Yeah but theres a catch as well - the timetables/schedules are scrapped too. So you wont know when will the bus arrive or will it even arrive at that day.
It doesn’t sound great when you realize you cant really enjoy a free bus ride when theres no bus coming.
Eh I wish - Im not sure which media can be considered as reputable sources in Serbia, but you can find more info here. Just use a translator or something.
Tl;dr - they’ll basically switch to a dynamic plan which indicates when circa the bus will arrive, but this is just a ploy to hide that busses are not arriving on time or at all.
I wouldn’t praise this move at all, it is not doing anything good for those living in Belgrade.
At least they even have decent transit. So many places in north america have never on time hourly bus service that takes 3 times as long, or buy a car. Thats it. Those are the only options unless you have the time and capability to walk 7 kms one way to your grocer, and another 10 to your employer.
D-ticket was well intentioned but a bad idea from the start.
Discalimer: not a German and I only used it once (well twice because it was impossible to buy just one month)
The administrative overhead of centrally gathering all the funds and then portioning them to individual agencies must be hell. And according to what criteria? It makes the responsibility for funding even more murky than it is.
Regional tickets also have to keep existing so it means the entire old ticketing system must remain functional even though few people are using it.
Germany led the way on tariff integration with it's "Verkehrsverbund". The difference being that service planning and ticketing were done by the same agency. Involving the central government doesn't seem like a good idea, sooner or later national politics will start influencing local transit.
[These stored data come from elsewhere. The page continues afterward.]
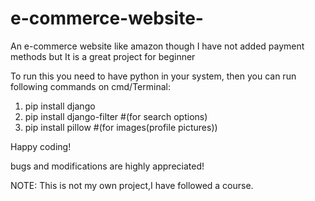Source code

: # e-commerce-website-
An e-commerce website like amazon though I have not added payment methods but It is a great project for beginner 

To run this you need to have python in your system, then you can run following commands on cmd/Terminal: 
1. pip install django
2. pip install django-filter #(for search options)
3. pip install pillow #(for images(profile pictures))

Happy coding!      

bugs and modifications are highly appreciated!

NOTE: This is not my own project,I have followed a course.
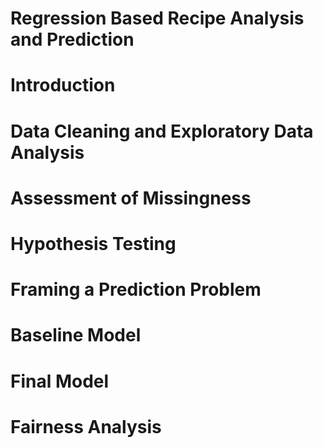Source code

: # Regression Based Recipe Analysis and Prediction
# Introduction

# Data Cleaning and Exploratory Data Analysis

# Assessment of Missingness

# Hypothesis Testing

# Framing a Prediction Problem

# Baseline Model

# Final Model

# Fairness Analysis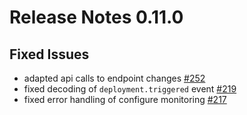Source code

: # Release Notes 0.11.0

## Fixed Issues

- adapted api calls to endpoint changes [#252](https://github.com/keptn-contrib/dynatrace-service/issues/252)
- fixed decoding of `deployment.triggered` event [#219](https://github.com/keptn-contrib/dynatrace-service/issues/219)
- fixed error handling of configure monitoring [#217](https://github.com/keptn-contrib/dynatrace-service/issues/217) 
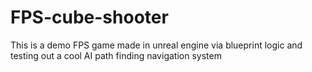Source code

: # FPS-cube-shooter
This is a demo FPS game made in unreal engine via blueprint logic and testing out a cool AI path finding navigation system
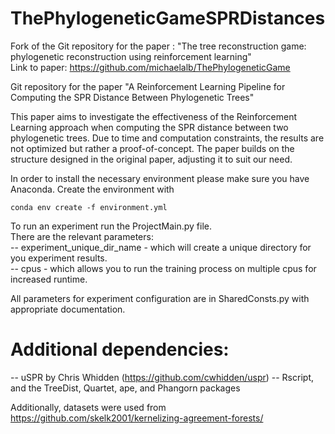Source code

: # ThePhylogeneticGameSPRDistances
Fork of the Git repository for the paper : "The tree reconstruction game: phylogenetic
reconstruction using reinforcement learning" <br />
Link to paper: https://github.com/michaelalb/ThePhylogeneticGame

Git repository for the paper "A Reinforcement Learning Pipeline for Computing the SPR Distance Between Phylogenetic Trees"

This paper aims to investigate the effectiveness of the Reinforcement Learning approach when computing the SPR distance between two phylogenetic trees. Due to time and computation constraints, the results are not optimized but rather a proof-of-concept. The paper builds on the structure designed in the original paper, adjusting it to suit our need.


In order to install the necessary environment please make sure you have 
Anaconda. Create the environment with <br />

`conda env create -f environment.yml`

To run an experiment run the ProjectMain.py file. <br />
There are the relevant parameters: <br />
-- experiment_unique_dir_name - which will create a unique directory for you experiment results.<br/>
-- cpus - which allows you to run the training process on multiple cpus for increased runtime.

All parameters for experiment configuration are in SharedConsts.py with appropriate documentation.

# Additional dependencies:
-- uSPR by Chris Whidden (https://github.com/cwhidden/uspr)
-- Rscript, and the TreeDist, Quartet, ape, and Phangorn packages

Additionally, datasets were used from https://github.com/skelk2001/kernelizing-agreement-forests/
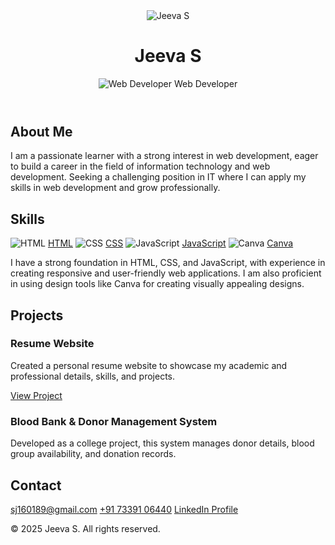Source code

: <!DOCTYPE html>
<html lang="en">
<head>
  <meta charset="UTF-8" />
  <meta name="viewport" content="width=device-width, initial-scale=1.0" />
  <title>Jeeva S – Web Developer Portfolio</title>
  <link rel="stylesheet" href="style.css" />
  <link href="https://fonts.googleapis.com/css2?family=Poppins:wght@300;500;700&display=swap" rel="stylesheet" />
 <link rel="icon" href="favicon.ico" type="image/x-icon" />
</head>
<body>
  <header>
    <img src="jeeva.jpg" alt="Jeeva S" class="profile-image" />
    <h1>Jeeva S</h1>
   <p><img src="developer.png" alt="Web Developer" class="role-image" /> Web Developer</a></p>
  </header>

  <section class="about">
    <h2>About Me</h2>
    <p>
      I am a passionate learner with a strong interest in web development, eager to build a career in the field of
      information technology and web development. Seeking a challenging position in IT where I can apply my skills in
      web development and grow professionally.
    </p>
  </section>

  <section class="skills">
    <h2>Skills</h2>
    <div class="skills-list">
  <span class="skill-item">
    <img src="html.jpg" alt="HTML" />
    <a href="https://developer.mozilla.org/en-US/docs/Web/HTML">HTML</a>
  </span>
  <span class="skill-item">
    <img src="css.jpg" alt="CSS" />
    <a href="https://developer.mozilla.org/en-US/docs/Web/CSS">CSS</a>
  </span>
  <span class="skill-item">
    <img src="js.jpg" alt="JavaScript" />
    <a href="https://developer.mozilla.org/en-US/docs/Web/JavaScript">JavaScript</a>
  </span>
  <span class="skill-item">
    <img src="canva.jpg" alt="Canva" />
    <a href="https://www.canva.com/">Canva</a>
  </span>
</div>
    <p>
      I have a strong foundation in HTML, CSS, and JavaScript, with experience in creating responsive and user-friendly
      web applications. I am also proficient in using design tools like Canva for creating visually appealing designs.
    </p>
  </section>

  <section class="projects">
    <h2>Projects</h2>
    <div class="project-card">
      <h3>Resume Website</h3>
      <p>
        Created a personal resume website to showcase my academic and professional details, skills, and projects.
      </p>
      <a href="https://jeevas07.github.io/Resume/" target="_blank">View Project</a>
    </div>
    <div class="project-card">
      <h3>Blood Bank & Donor Management System</h3>
      <p>
        Developed as a college project, this system manages donor details, blood group availability, and donation
        records.
      </p>
    </div>
  </section>

  <section class="contact">
    <h2>Contact</h2>
    <a href="mailto:sj160189@gmail.com">sj160189@gmail.com</a>
    <a href="tel:+917339106440">+91 73391 06440</a>
    <a href="https://www.linkedin.com/in/jeeva-s7-531a0b352" target="_blank">LinkedIn Profile</a>
  </section>

  <footer>
    <p>© 2025 Jeeva S. All rights reserved.</p>
  </footer>

  <script src="script.js"></script>
</body>
</html>
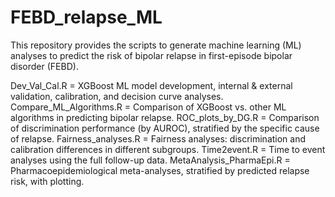 # FEBD_relapse_ML
This repository provides the scripts to generate machine learning (ML) analyses to predict the risk of bipolar relapse in first-episode bipolar disorder (FEBD). 

Dev_Val_Cal.R = XGBoost ML model development, internal & external validation, calibration, and decision curve analyses.
Compare_ML_Algorithms.R = Comparison of XGBoost vs. other ML algorithms in predicting bipolar relapse. 
ROC_plots_by_DG.R = Comparison of discrimination performance (by AUROC), stratified by the specific cause of relapse.
Fairness_analyses.R = Fairness analyses: discrimination and calibration differences in different subgroups.
Time2event.R = Time to event analyses using the full follow-up data.
MetaAnalysis_PharmaEpi.R = Pharmacoepidemiological meta-analyses, stratified by predicted relapse risk, with plotting.
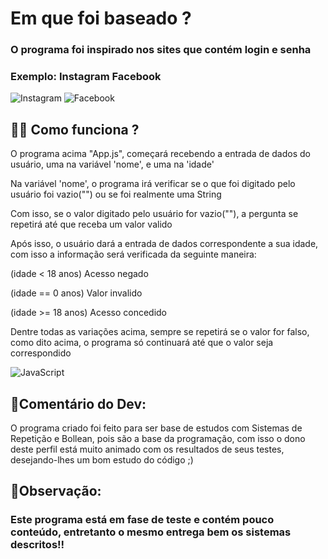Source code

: <h1>
  Em que foi baseado ?
</h1>

 <h3>
   O programa foi inspirado nos sites que contém login e senha
 </h3>
 <h3>
   Exemplo: Instagram Facebook
 </h3>

 ![Instagram](https://img.shields.io/badge/Instagram-%23E4405F.svg?style=for-the-badge&logo=Instagram&logoColor=white)
 ![Facebook](https://img.shields.io/badge/Facebook-%231877F2.svg?style=for-the-badge&logo=Facebook&logoColor=white)

<h2>
  🤷‍♂️ Como funciona ?
</h2>

<p>
   O programa acima "App.js", começará recebendo a entrada de dados do usuário, uma na variável 'nome', e uma na 'idade'
</p>

<p>
  Na variável 'nome', o programa irá verificar se o que foi digitado pelo usuário foi vazio("") ou se foi realmente uma String
</p>

<p>
  Com isso, se o valor digitado pelo usuário for vazio(""), a pergunta se repetirá até que receba um valor valido
</p>

<p>
  
</p>
Após isso, o usuário dará a entrada de dados correspondente a sua idade, com isso a informação será verificada da seguinte maneira:
<p>
  (idade < 18 anos) Acesso negado
</p>
  (idade == 0 anos) Valor invalido
<p>
  (idade >= 18 anos) Acesso concedido
</p>

<p>
  Dentre todas as variações acima, sempre se repetirá se o valor for falso, como dito acima, o programa só continuará até que o valor seja correspondido
</p>

![JavaScript](https://img.shields.io/badge/javascript-%23323330.svg?style=for-the-badge&logo=javascript&logoColor=%23F7DF1E)

<h2>
  💬Comentário do Dev:
</h2>

<p>
  O programa criado foi feito para ser base de estudos com Sistemas de Repetição e Bollean, pois são a base da programação, com isso o dono deste perfil está muito animado com os resultados de seus testes, desejando-lhes um bom estudo do código ;)
</p> 


<h2>
  👀Observação:
</h2>


### Este programa está em fase de teste e contém pouco conteúdo, entretanto o mesmo entrega bem os sistemas descritos!!
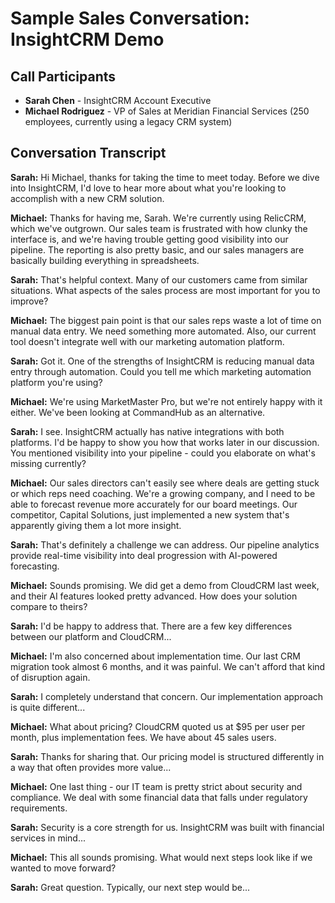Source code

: # Sample Sales Conversation: InsightCRM Demo

## Call Participants
- **Sarah Chen** - InsightCRM Account Executive
- **Michael Rodriguez** - VP of Sales at Meridian Financial Services (250 employees, currently using a legacy CRM system)

## Conversation Transcript

**Sarah:** Hi Michael, thanks for taking the time to meet today. Before we dive into InsightCRM, I'd love to hear more about what you're looking to accomplish with a new CRM solution.

**Michael:** Thanks for having me, Sarah. We're currently using RelicCRM, which we've outgrown. Our sales team is frustrated with how clunky the interface is, and we're having trouble getting good visibility into our pipeline. The reporting is also pretty basic, and our sales managers are basically building everything in spreadsheets.

**Sarah:** That's helpful context. Many of our customers came from similar situations. What aspects of the sales process are most important for you to improve?

**Michael:** The biggest pain point is that our sales reps waste a lot of time on manual data entry. We need something more automated. Also, our current tool doesn't integrate well with our marketing automation platform.

**Sarah:** Got it. One of the strengths of InsightCRM is reducing manual data entry through automation. Could you tell me which marketing automation platform you're using?

**Michael:** We're using MarketMaster Pro, but we're not entirely happy with it either. We've been looking at CommandHub as an alternative.

**Sarah:** I see. InsightCRM actually has native integrations with both platforms. I'd be happy to show you how that works later in our discussion. You mentioned visibility into your pipeline - could you elaborate on what's missing currently?

**Michael:** Our sales directors can't easily see where deals are getting stuck or which reps need coaching. We're a growing company, and I need to be able to forecast revenue more accurately for our board meetings. Our competitor, Capital Solutions, just implemented a new system that's apparently giving them a lot more insight.

**Sarah:** That's definitely a challenge we can address. Our pipeline analytics provide real-time visibility into deal progression with AI-powered forecasting.

**Michael:** Sounds promising. We did get a demo from CloudCRM last week, and their AI features looked pretty advanced. How does your solution compare to theirs?

**Sarah:** I'd be happy to address that. There are a few key differences between our platform and CloudCRM...

**Michael:** I'm also concerned about implementation time. Our last CRM migration took almost 6 months, and it was painful. We can't afford that kind of disruption again.

**Sarah:** I completely understand that concern. Our implementation approach is quite different...

**Michael:** What about pricing? CloudCRM quoted us at $95 per user per month, plus implementation fees. We have about 45 sales users.

**Sarah:** Thanks for sharing that. Our pricing model is structured differently in a way that often provides more value...

**Michael:** One last thing - our IT team is pretty strict about security and compliance. We deal with some financial data that falls under regulatory requirements.

**Sarah:** Security is a core strength for us. InsightCRM was built with financial services in mind...

**Michael:** This all sounds promising. What would next steps look like if we wanted to move forward?

**Sarah:** Great question. Typically, our next step would be...
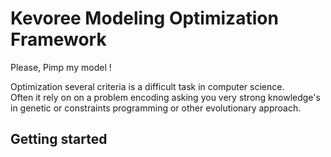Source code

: Kevoree Modeling Optimization Framework
=======

Please, Pimp my model !

Optimization several criteria is a difficult task in computer science.<br />
Often it rely on on a problem encoding asking you very strong knowledge's in genetic or constraints programming or other evolutionary approach.


Getting started
---------------

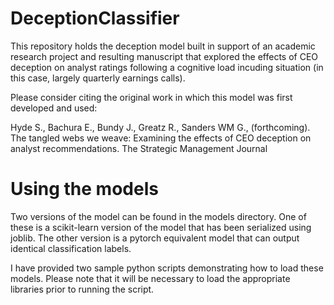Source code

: # DeceptionClassifier
This repository holds the deception model built in support of an academic research project and resulting manuscript that explored the effects of CEO deception on analyst ratings following a cognitive load incuding situation (in this case, largely quarterly earnings calls).

Please consider citing the original work in which this model was first developed and used:

Hyde S., Bachura E., Bundy J., Greatz R., Sanders WM G., (forthcoming). The tangled webs we weave: Examining the effects of CEO deception on analyst recommendations. The Strategic Management Journal

# Using the models
Two versions of the model can be found in the models directory. One of these is a scikit-learn version of the model that has been serialized
using joblib. The other version is a pytorch equivalent model that can output identical classification labels.

I have provided two sample python scripts demonstrating how to load these models. Please note that it will be necessary to load the appropriate
libraries prior to running the script.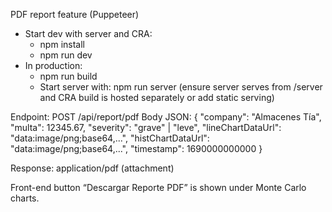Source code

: PDF report feature (Puppeteer)

- Start dev with server and CRA:
  - npm install
  - npm run dev
- In production:
  - npm run build
  - Start server with: npm run server (ensure server serves from /server and CRA build is hosted separately or add static serving)

Endpoint: POST /api/report/pdf
Body JSON:
{
  "company": "Almacenes Tía",
  "multa": 12345.67,
  "severity": "grave" | "leve",
  "lineChartDataUrl": "data:image/png;base64,...",
  "histChartDataUrl": "data:image/png;base64,...",
  "timestamp": 1690000000000
}

Response: application/pdf (attachment)

Front-end button “Descargar Reporte PDF” is shown under Monte Carlo charts.
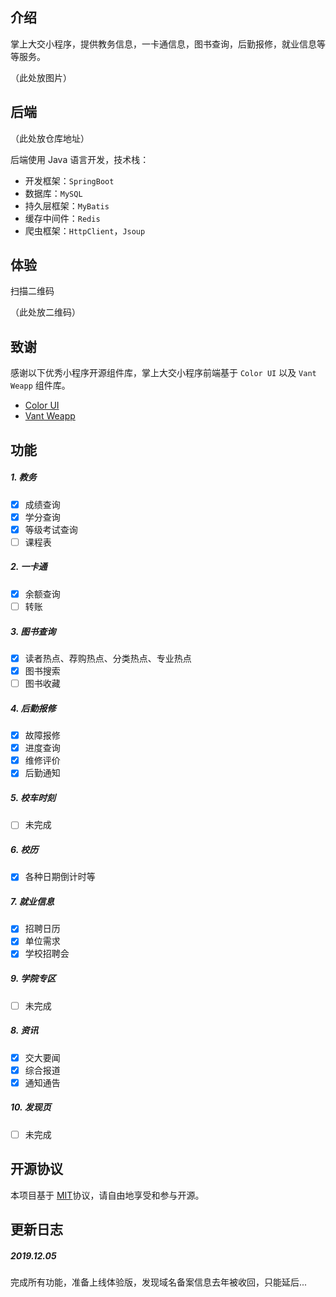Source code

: ## 介绍

掌上大交小程序，提供教务信息，一卡通信息，图书查询，后勤报修，就业信息等等服务。

（此处放图片）

## 后端

（此处放仓库地址）

后端使用 Java 语言开发，技术栈：

- 开发框架：`SpringBoot`
- 数据库：`MySQL`
- 持久层框架：`MyBatis`
- 缓存中间件：`Redis`
- 爬虫框架：`HttpClient`，`Jsoup`

## 体验

扫描二维码

（此处放二维码）

## 致谢

感谢以下优秀小程序开源组件库，掌上大交小程序前端基于 `Color UI` 以及 `Vant Weapp` 组件库。

- [Color UI](https://github.com/weilanwl/ColorUI)
- [Vant Weapp](https://github.com/youzan/vant-weapp) 

## 功能

##### 1. 教务

- [x] 成绩查询
- [x] 学分查询
- [x] 等级考试查询
- [ ] 课程表

##### 2. 一卡通

- [x] 余额查询
- [ ] 转账

##### 3. 图书查询

- [x] 读者热点、荐购热点、分类热点、专业热点
- [x] 图书搜索
- [ ] 图书收藏

##### 4. 后勤报修

- [x] 故障报修
- [x] 进度查询
- [x] 维修评价
- [x] 后勤通知

##### 5. 校车时刻

- [ ] 未完成

##### 6. 校历

- [x] 各种日期倒计时等

##### 7. 就业信息

- [x] 招聘日历
- [x] 单位需求
- [x] 学校招聘会

##### 9. 学院专区

- [ ] 未完成

##### 8. 资讯

- [x] 交大要闻
- [x] 综合报道
- [x] 通知通告

##### 10. 发现页

- [ ] 未完成

## 开源协议

本项目基于 [MIT](https://zh.wikipedia.org/wiki/MIT許可證)协议，请自由地享受和参与开源。

## 更新日志

##### 2019.12.05 

完成所有功能，准备上线体验版，发现域名备案信息去年被收回，只能延后...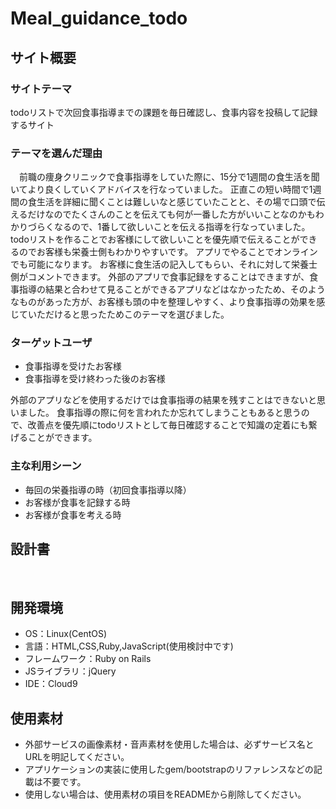 # Meal_guidance_todo
## サイト概要

### サイトテーマ

todoリストで次回食事指導までの課題を毎日確認し、食事内容を投稿して記録するサイト
### テーマを選んだ理由
　前職の痩身クリニックで食事指導をしていた際に、15分で1週間の食生活を聞いてより良くしていくアドバイスを行なっていました。
正直この短い時間で1週間の食生活を詳細に聞くことは難しいなと感じていたことと、その場で口頭で伝えるだけなのでたくさんのことを伝えても何が一番した方がいいことなのかもわかりづらくなるので、1番して欲しいことを伝える指導を行なっていました。
todoリストを作ることでお客様にして欲しいことを優先順で伝えることができるのでお客様も栄養士側もわかりやすいです。
アプリでやることでオンラインでも可能になります。
お客様に食生活の記入してもらい、それに対して栄養士側がコメントできます。
外部のアプリで食事記録をすることはできますが、食事指導の結果と合わせて見ることができるアプリなどはなかったため、そのようなものがあった方が、お客様も頭の中を整理しやすく、より食事指導の効果を感じていただけると思ったためこのテーマを選びました。

### ターゲットユーザ
* 食事指導を受けたお客様
* 食事指導を受け終わった後のお客様

外部のアプリなどを使用するだけでは食事指導の結果を残すことはできないと思いました。
食事指導の際に何を言われたか忘れてしまうこともあると思うので、改善点を優先順にtodoリストとして毎日確認することで知識の定着にも繋げることができます。


### 主な利用シーン
* 毎回の栄養指導の時（初回食事指導以降）
* お客様が食事を記録する時
* お客様が食事を考える時


## 設計書
<!--テーマを設定・提出する時点では不要です-->
​
## 開発環境
- OS：Linux(CentOS)
- 言語：HTML,CSS,Ruby,JavaScript(使用検討中です)
- フレームワーク：Ruby on Rails
- JSライブラリ：jQuery
- IDE：Cloud9
​
## 使用素材
- 外部サービスの画像素材・音声素材を使用した場合は、必ずサービス名とURLを明記してください。
- アプリケーションの実装に使用したgem/bootstrapのリファレンスなどの記載は不要です。
- 使用しない場合は、使用素材の項目をREADMEから削除してください。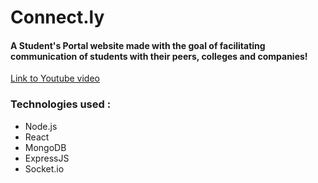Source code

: # Connect.ly
<h4>A Student's Portal website made with the goal of facilitating communication of students with their peers, colleges and companies! </h4>
<a href="https://www.youtube.com/watch?v=6-Kn_J10GPw">Link to Youtube video</a>
<h3>Technologies used :</h3>
<ul>
  <li>Node.js</li>
  <li>React</li>
  <li>MongoDB</li>
  <li>ExpressJS</li>
  <li>Socket.io</li>
</ul>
First time it ever occurred to me, but now that I've read it, of course! Why wouldn't every city make this free?! Solving transportation woes is a surefire way to stoke your economy, and removing payments is going to make public transportation more efficient and cheaper to maintain (no ticket kiosks getting vandalized, no payment processors to pay). Seems like a win win for any congested city.
I see what you're saying here, but how does someone throw away a free train ride or use too many transit trips they don't need? I get sometimes homeless people will sometimes try to use transit as a place to sleep, but decent security and staff could easily handle that if it becomes problematic. I think the freedom of movement and environmental benefits are worth dealing with a couple of hiccups in free transit.
honestly when it comes to holidays the best part is having a cheap and easily navigable public transport system so you can get around to do all your cool shit painlessly. Serbia had suddenly become an interesting prospect!
Meenwhile, Nato europe about to make people into soylent green.
This is not only an efficient path to decongestion, and assiciated productivity improvement, plus poverty benefit, it us also social harmony instead of pig fucker liars vs nazi divisiveness.